L'Indonésie et ses communautés de droit coutumier, un devoir de justice
Pour les funérailles, l’adat prévaut encore chez certains groupes, comme les Balinais et leurs crémations, ou les Toraja de Célèbes avec leurs sacrifices d’animaux. L’habitat est l’aspect le plus visible de l’adat. Un dépliant touristique sur l’Indonésie qui se respecte se doit de présenter des photos de maisons minangkabau de l’ouest de Sumatra ou toraja, qu’on désigne d’ailleurs par l’expression rumah adat, « maison coutumière ». Dans différents endroits d’Indonésie, on trouve même des kampung adat ou « hameaux coutumiers », notamment dans l’ouest de Java, dans lesquels il est interdit de construire autrement que selon les règles dictées par la coutume. Les moissons sont également le moment de rituels ancestraux. A Java par exemple, il existe encore des villages où l’on offre la première gerbe coupée à la déesse du riz : en pays sundanais, dans l’ouest de l’île, c’est le Seren Taun, « l’offrande à la (nouvelle) année ».
Comme l’écrit le politologue britannique Adam D. Tyson, « [l]’adat est un concept fluide, contingent englobant une large gamme de coutumes et traditions propres à chacun des principaux groupes ethniques d’Indonésie » (7). Nous ne contesterons pas le propos de l’historien australien Peter Burns, qui explique que « le pouvoir colonial lui-même a contribué à la formation du sens d’identité ethnique chez ses sujets » en chargeant « un groupe de savants d’observer, enregistrer et traiter des données concernant les coutumes et les valeurs à signification légale dans diverses communautés indonésiennes » (8). Il n’empêche que ces identités sont désormais une réalité dans l’Indonésie indépendante.

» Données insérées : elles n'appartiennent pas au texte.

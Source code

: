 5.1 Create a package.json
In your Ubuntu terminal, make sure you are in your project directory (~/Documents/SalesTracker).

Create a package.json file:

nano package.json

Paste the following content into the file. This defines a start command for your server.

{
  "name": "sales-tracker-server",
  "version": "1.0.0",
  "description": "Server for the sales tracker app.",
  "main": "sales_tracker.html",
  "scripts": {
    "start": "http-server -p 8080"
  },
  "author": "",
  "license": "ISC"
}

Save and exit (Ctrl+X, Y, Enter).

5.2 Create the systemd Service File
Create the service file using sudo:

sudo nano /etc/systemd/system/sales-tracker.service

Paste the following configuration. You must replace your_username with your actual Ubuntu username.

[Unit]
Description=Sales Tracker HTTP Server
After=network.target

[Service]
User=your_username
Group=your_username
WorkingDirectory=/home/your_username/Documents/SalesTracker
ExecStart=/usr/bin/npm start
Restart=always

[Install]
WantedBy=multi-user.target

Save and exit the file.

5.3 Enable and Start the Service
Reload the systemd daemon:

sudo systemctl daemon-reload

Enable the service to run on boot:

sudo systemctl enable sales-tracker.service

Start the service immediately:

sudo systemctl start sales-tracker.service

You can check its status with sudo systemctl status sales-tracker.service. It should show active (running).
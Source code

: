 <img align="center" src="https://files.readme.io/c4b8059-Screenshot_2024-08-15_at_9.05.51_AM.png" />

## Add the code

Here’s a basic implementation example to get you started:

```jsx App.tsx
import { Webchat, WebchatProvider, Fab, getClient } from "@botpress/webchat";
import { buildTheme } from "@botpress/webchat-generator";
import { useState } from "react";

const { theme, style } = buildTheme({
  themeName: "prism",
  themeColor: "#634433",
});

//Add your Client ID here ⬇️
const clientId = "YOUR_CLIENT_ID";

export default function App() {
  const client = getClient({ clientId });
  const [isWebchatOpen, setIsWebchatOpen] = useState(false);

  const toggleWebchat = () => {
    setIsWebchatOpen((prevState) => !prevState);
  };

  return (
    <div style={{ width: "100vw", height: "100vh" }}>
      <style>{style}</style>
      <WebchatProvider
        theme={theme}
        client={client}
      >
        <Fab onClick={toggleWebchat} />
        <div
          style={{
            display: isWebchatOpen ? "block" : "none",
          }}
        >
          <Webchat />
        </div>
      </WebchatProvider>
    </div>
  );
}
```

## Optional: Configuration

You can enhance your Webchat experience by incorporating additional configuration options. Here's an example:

En effet, l’Indonésie n’est pas seulement le deuxième pays du monde pour la diversité linguistique, avec plus de sept cents langues parlées selon le site ethnologue.com (9) (voir notre article). Elle est également un des pays les plus divers sur le plan ethnique. Le recensement national de 2010 dénombre en effet 1 331 suku bangsa (10) (« parties de la nation »), expression qu’on peut traduire par « groupes ethniques ». Dans ce recensement, l’appartenance ethnique repose sur l’auto-déclaration : c’est donc l’individu qui nomme le groupe auquel il considère appartenir, et non l’Etat, qui se contente de l’enregistrer. Pour comparaison, la République populaire de Chine, plus de cinq fois plus peuplée que l’Indonésie, ne reconnaît officiellement que cinquante-cinq « minorités ethniques » aux côtés des Han, le groupe majoritaire, alors qu’ethnologue.com dénombre un peu moins de trois cents langues parlées dans ce pays (11).

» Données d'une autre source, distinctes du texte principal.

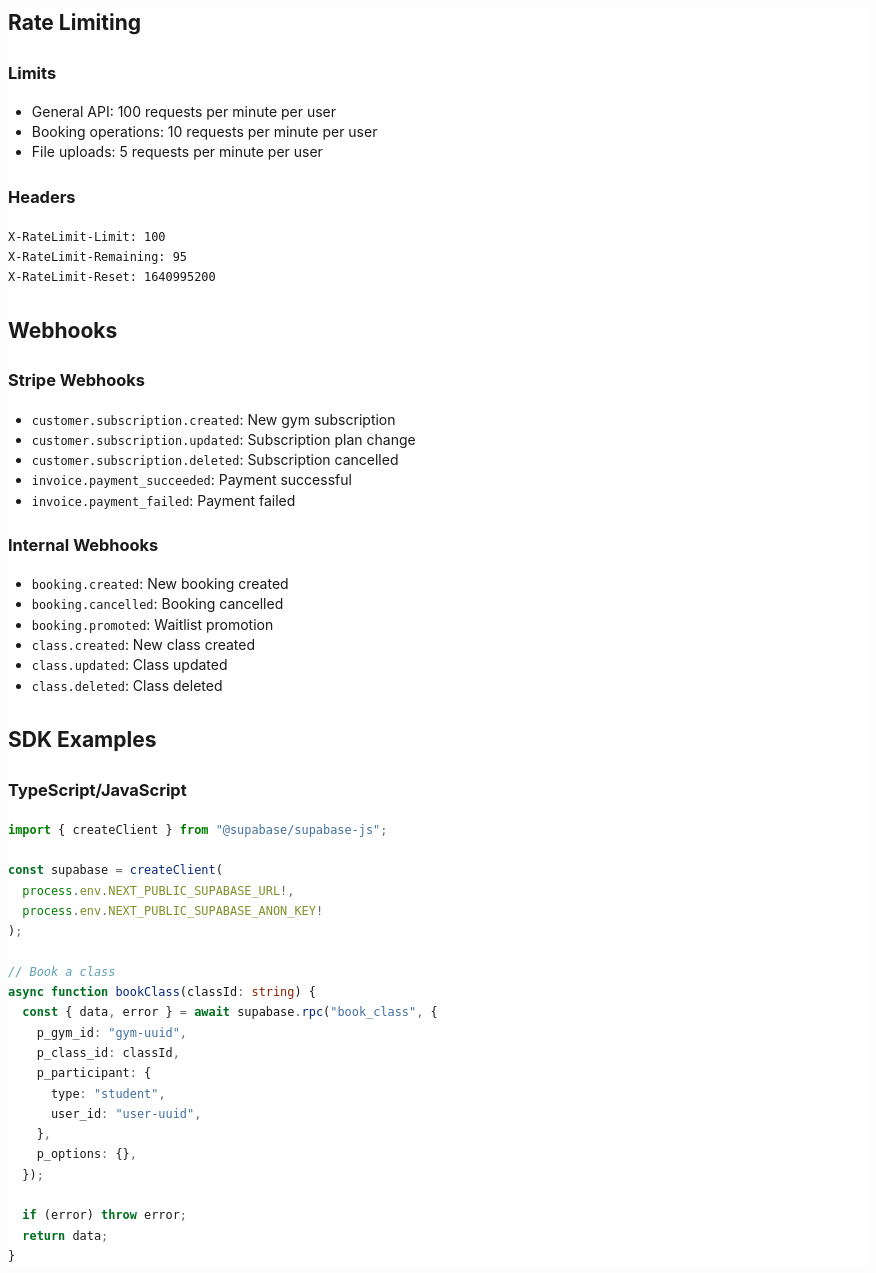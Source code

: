 ## Rate Limiting

### Limits

- General API: 100 requests per minute per user
- Booking operations: 10 requests per minute per user
- File uploads: 5 requests per minute per user

### Headers

```
X-RateLimit-Limit: 100
X-RateLimit-Remaining: 95
X-RateLimit-Reset: 1640995200
```

## Webhooks

### Stripe Webhooks

- `customer.subscription.created`: New gym subscription
- `customer.subscription.updated`: Subscription plan change
- `customer.subscription.deleted`: Subscription cancelled
- `invoice.payment_succeeded`: Payment successful
- `invoice.payment_failed`: Payment failed

### Internal Webhooks

- `booking.created`: New booking created
- `booking.cancelled`: Booking cancelled
- `booking.promoted`: Waitlist promotion
- `class.created`: New class created
- `class.updated`: Class updated
- `class.deleted`: Class deleted

## SDK Examples

### TypeScript/JavaScript

```typescript
import { createClient } from "@supabase/supabase-js";

const supabase = createClient(
  process.env.NEXT_PUBLIC_SUPABASE_URL!,
  process.env.NEXT_PUBLIC_SUPABASE_ANON_KEY!
);

// Book a class
async function bookClass(classId: string) {
  const { data, error } = await supabase.rpc("book_class", {
    p_gym_id: "gym-uuid",
    p_class_id: classId,
    p_participant: {
      type: "student",
      user_id: "user-uuid",
    },
    p_options: {},
  });

  if (error) throw error;
  return data;
}

```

Toutefois, seuls deux groupes représentent plus de 10% de la population indonésienne : les Javanais avec 40,1%, et les Sundanais, qui habitent l’ouest de Java avec 15,5%. Le troisième groupe le plus nombreux, les Malais (12), vient loin derrière avec 3,7%. Quinze groupes seulement représentent plus de 1% et totalisent près de 85%.

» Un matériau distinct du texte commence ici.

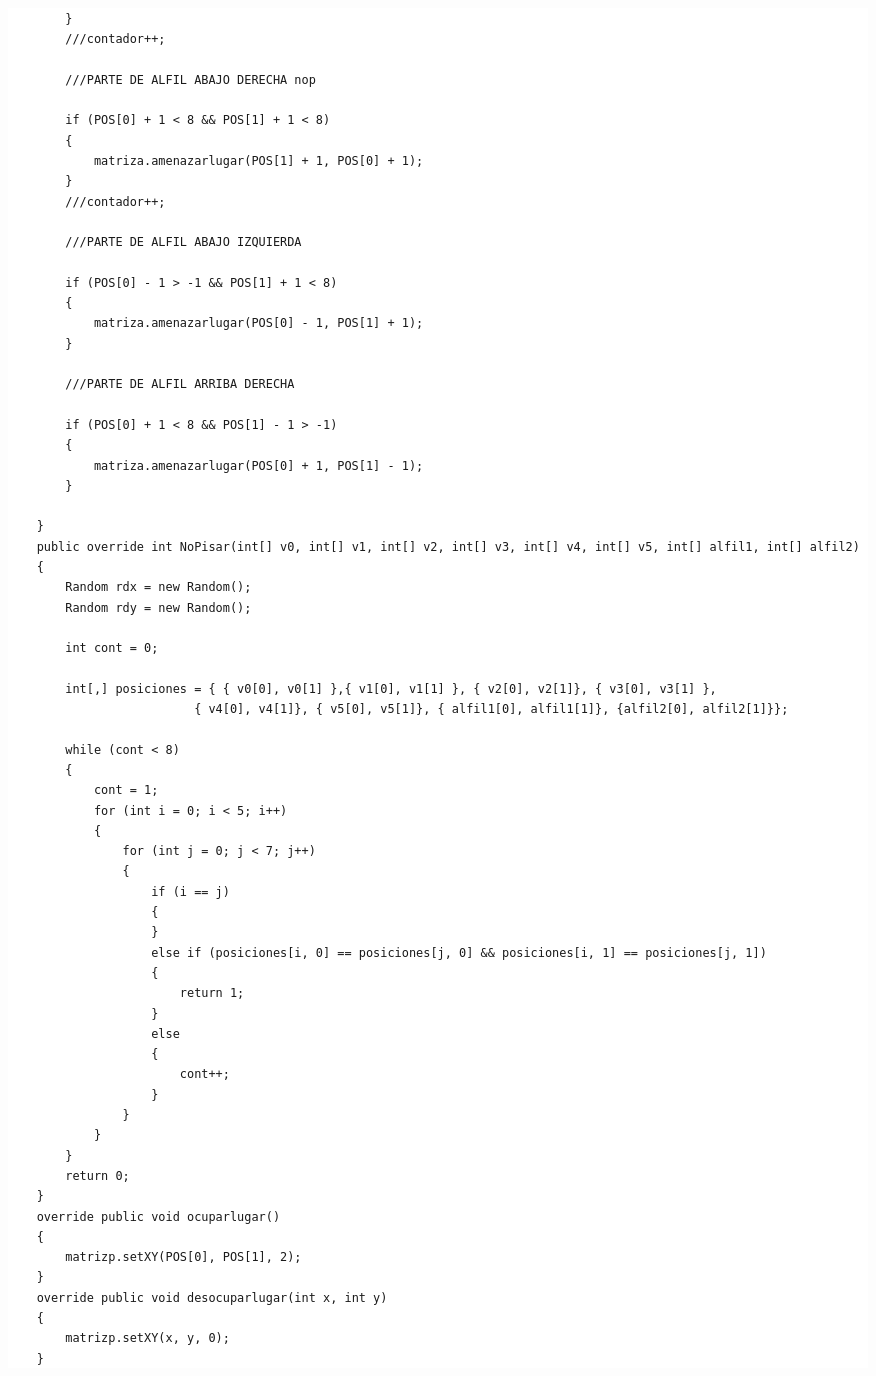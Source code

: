             }
            ///contador++;

            ///PARTE DE ALFIL ABAJO DERECHA nop                        

            if (POS[0] + 1 < 8 && POS[1] + 1 < 8)
            {
                matriza.amenazarlugar(POS[1] + 1, POS[0] + 1);
            }
            ///contador++;

            ///PARTE DE ALFIL ABAJO IZQUIERDA                                  

            if (POS[0] - 1 > -1 && POS[1] + 1 < 8)
            {
                matriza.amenazarlugar(POS[0] - 1, POS[1] + 1);
            }

            ///PARTE DE ALFIL ARRIBA DERECHA                         

            if (POS[0] + 1 < 8 && POS[1] - 1 > -1)
            {
                matriza.amenazarlugar(POS[0] + 1, POS[1] - 1);
            }

        }
        public override int NoPisar(int[] v0, int[] v1, int[] v2, int[] v3, int[] v4, int[] v5, int[] alfil1, int[] alfil2)
        {
            Random rdx = new Random();
            Random rdy = new Random();

            int cont = 0;

            int[,] posiciones = { { v0[0], v0[1] },{ v1[0], v1[1] }, { v2[0], v2[1]}, { v3[0], v3[1] },
                              { v4[0], v4[1]}, { v5[0], v5[1]}, { alfil1[0], alfil1[1]}, {alfil2[0], alfil2[1]}};

            while (cont < 8)
            {
                cont = 1;
                for (int i = 0; i < 5; i++)
                {
                    for (int j = 0; j < 7; j++)
                    {
                        if (i == j)
                        {
                        }
                        else if (posiciones[i, 0] == posiciones[j, 0] && posiciones[i, 1] == posiciones[j, 1])
                        {
                            return 1;
                        }
                        else
                        {
                            cont++;
                        }
                    }
                }
            }
            return 0;
        }
        override public void ocuparlugar()
        {
            matrizp.setXY(POS[0], POS[1], 2);
        }
        override public void desocuparlugar(int x, int y)
        {
            matrizp.setXY(x, y, 0);
        }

L’adat peut en effet carrément déterminer le mode de vie de communautés entières, dont la plus étudiée sont sans doute les Baduy de l’ouest de Java. Ceci inclut non seulement l’habitat et le vêtement, mais aussi le mode de vie, y compris les objets de la vie quotidienne. On parle alors de masyarakat hukum adat ou « communautés de droit coutumier ». Selon Tyson, « [la] terre est la caractéristique la plus importante de l’adat en Indonésie » (13). Il existe ainsi des tanah adat, des « terres coutumières » sur lesquelles la population locale considère avoir des droits ancestraux définis par la coutume. Ces droits peuvent entrer en conflit avec ceux de l’Etat, notamment pour les forêts, qui sont devenues une importante source de revenu à l’époque de Soeharto. En effet, ce dernier avait en 1967, l’année suivant son accession au pouvoir, mis en place un système de désignations et de concessions pour leur exploitation commerciale, créant un ministère des Forêts pour les contrôler (14). Or, il y a de nombreux cas où des zones que le gouvernement classe comme « forêts » sont en fait des villages, des rizières, des vergers, des bassins de piscicultures, des pâturages (15). En outre, « pas plus la Constitution indonésienne que la loi agraire de 1960 ne donne la propriété des forêts à l’Etat. Au contraire, ces textes en laissent majoritairement la jouissance aux collectivités locales » (16).